Ken Blum, in a phone conversation, stated that the municipality will not be returning in November since the Finance Board would be requesting a non-conforming schedule which would be higher than the conforming schedule, which does not need special permission from the Board. He explained, “We don’t want to have a schedule that pays off even amounts. We were looking to adjust principle amounts to overlap with our existing debt so the tax impact wouldn’t be the greatest the first year.”
“When you have just a conforming schedule, your biggest impact is going to be your first year,” he further went on to explain, “For years and years and years, they’ve allowed towns to do this. Now the governor told the new director that this is to stop. If we were in two months before, more than likely we would have passed.”

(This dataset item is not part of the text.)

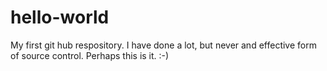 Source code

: # hello-world
My first git hub respository. I have done a lot, but never and effective form of source control. Perhaps this is it. :-)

Mr. Blum stated that the projects covered by this bond schedule had already been approved by ordinances and have already been purchased, done, or are in the process of being awarded. He expanded upon the issue and how it will affect the Borough in 2011, “What happens now, now that the impact is all at once, other programs may go because now we’ve got to compensate for this but the rates are at historic lows. That’s why we’re going (ahead with the conforming schedule).”
The initial cost increase in debt services will be roughly about $550,00 in 2011. Mr. Blum stated, “We looking for that to be about half.”
In speaking with all three (3) mayoral candidates, Joe Accardi said, regarding the bonds stated, “It’s expenses that we’ve incurred before my time and it’s money that (the town) has to pay. It makes sense to do so now since this is most most advantageous time due to the low rates. The overall savings would be much less if we waited to do this later.”
Councilman-At-Large Carl Hokanson responded, “The reason we are going to issue the bonds now is because our notes which are our temporary financing are coming due. In discussing with Bond Council, the auditors and myself, since interest rates are at a historic lows, we felt it would be in the best interest of the Borough of Roselle Park to take advantage of these rates.”
Independent mayoral candidate Kevin Murphy responded, “Thank God someone in Trenton is looking out for us. I totally agree with the State’s decision. We have to get good independent thinkers to run for office and get elected who will pass bills that will require all new spending resolutions to have projections of costs and impact statements done and attached to the bill before being voted on.”
Ken Blum, after the Mayor & Council meeting of October 21, stated that the cost for issuance of the bond would be around $39,000 and the savings to the taxpayer would be about $8,000. It was not clarified if that savings would be over and above the cost (a total savings of $47,000 that deducts the issuance fees resulting in $8,000) or if it would be a asset savings that is then offset by the fees, resulting in a $31,000 deficit.